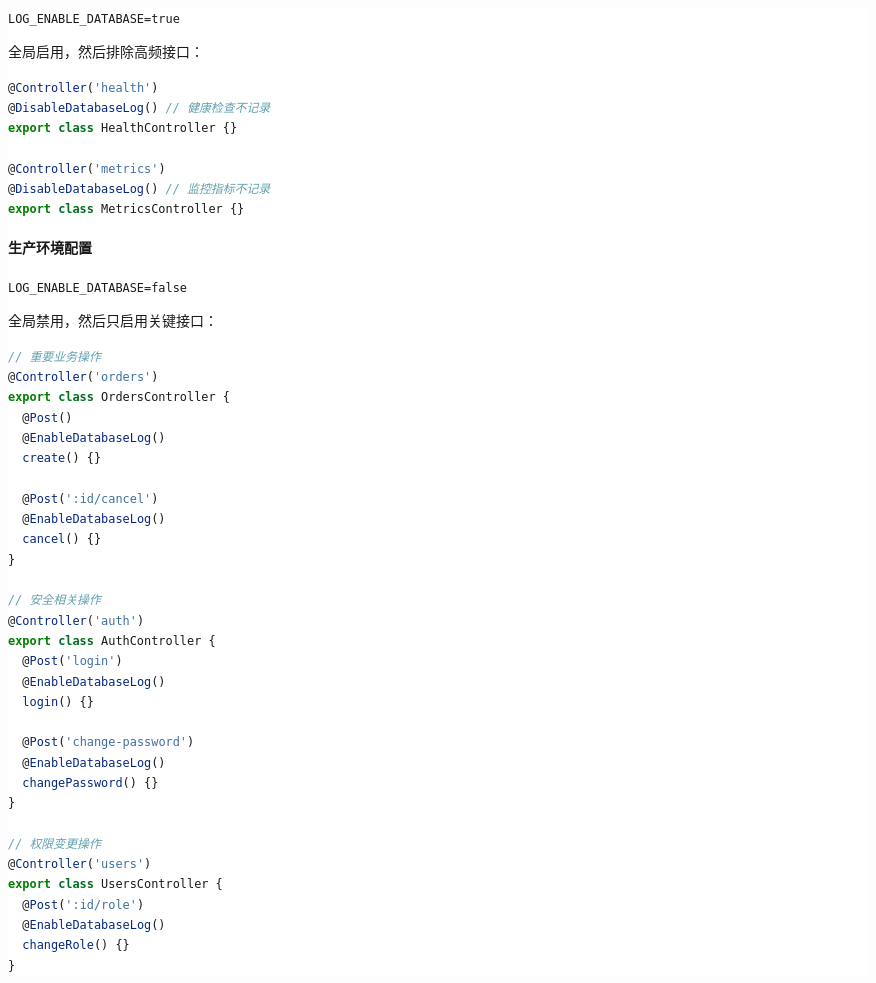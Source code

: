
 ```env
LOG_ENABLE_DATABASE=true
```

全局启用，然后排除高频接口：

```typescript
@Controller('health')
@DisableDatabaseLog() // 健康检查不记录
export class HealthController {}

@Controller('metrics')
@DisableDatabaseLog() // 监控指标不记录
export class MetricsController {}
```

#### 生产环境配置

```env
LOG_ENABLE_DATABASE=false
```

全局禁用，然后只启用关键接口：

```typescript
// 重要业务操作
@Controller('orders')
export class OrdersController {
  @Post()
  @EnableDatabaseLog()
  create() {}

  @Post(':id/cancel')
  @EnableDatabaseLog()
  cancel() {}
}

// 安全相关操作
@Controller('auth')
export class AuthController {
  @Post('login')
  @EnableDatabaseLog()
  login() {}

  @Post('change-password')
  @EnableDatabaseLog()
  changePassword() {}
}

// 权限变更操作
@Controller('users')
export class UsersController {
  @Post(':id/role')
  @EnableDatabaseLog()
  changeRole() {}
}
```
-------------------------
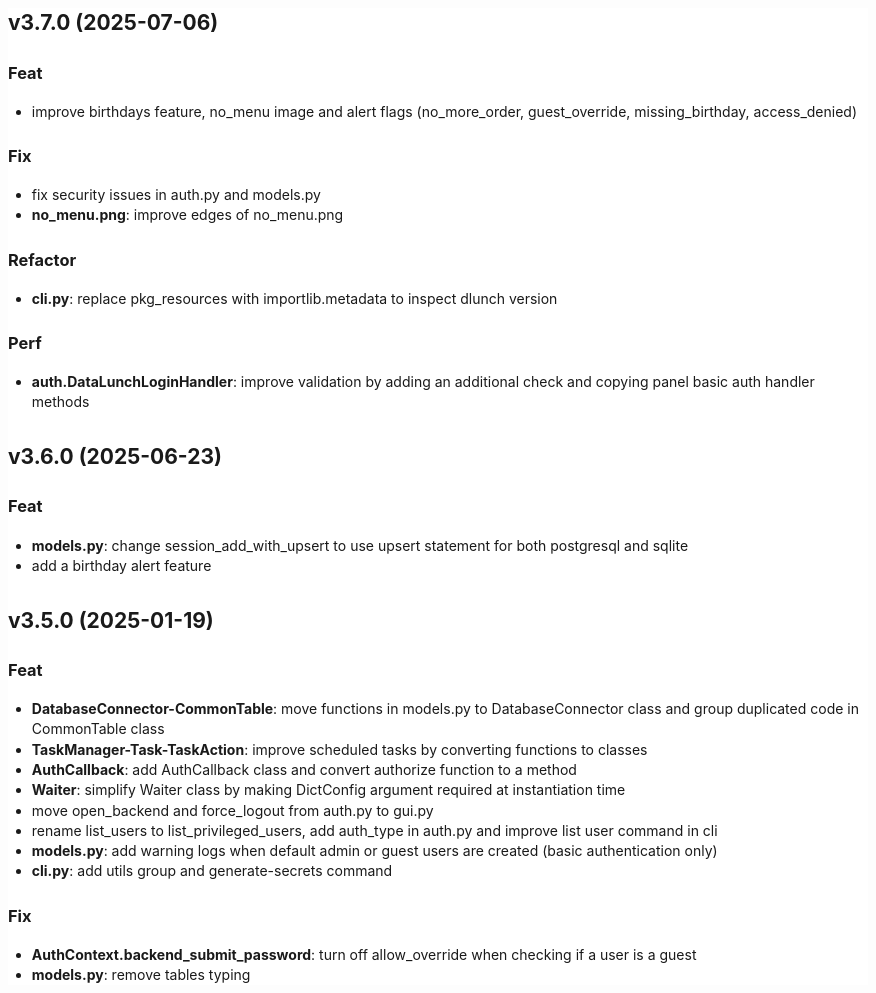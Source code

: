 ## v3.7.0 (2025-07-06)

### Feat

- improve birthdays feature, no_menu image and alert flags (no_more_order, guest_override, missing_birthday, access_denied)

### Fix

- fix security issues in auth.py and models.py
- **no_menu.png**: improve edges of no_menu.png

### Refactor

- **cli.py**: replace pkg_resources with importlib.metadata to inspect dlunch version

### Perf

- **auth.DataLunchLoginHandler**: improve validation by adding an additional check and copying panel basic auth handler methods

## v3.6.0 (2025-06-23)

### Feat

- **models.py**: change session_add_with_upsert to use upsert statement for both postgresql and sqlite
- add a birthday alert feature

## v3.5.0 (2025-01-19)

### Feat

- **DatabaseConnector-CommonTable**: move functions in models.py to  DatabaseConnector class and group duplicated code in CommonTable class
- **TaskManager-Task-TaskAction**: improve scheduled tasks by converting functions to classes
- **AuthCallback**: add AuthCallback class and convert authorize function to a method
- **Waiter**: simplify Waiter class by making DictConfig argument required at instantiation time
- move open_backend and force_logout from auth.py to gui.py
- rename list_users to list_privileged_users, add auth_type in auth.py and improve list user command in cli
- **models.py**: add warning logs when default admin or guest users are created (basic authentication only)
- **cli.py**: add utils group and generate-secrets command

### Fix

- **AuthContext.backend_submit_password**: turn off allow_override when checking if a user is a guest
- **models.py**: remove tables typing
-------------------------
→ YOUR TASK
Copy out every line of the listing that includes the string "export".

→ FINISHED TASK
export class HealthController {}
export class MetricsController {}
export class OrdersController {
export class AuthController {
export class UsersController {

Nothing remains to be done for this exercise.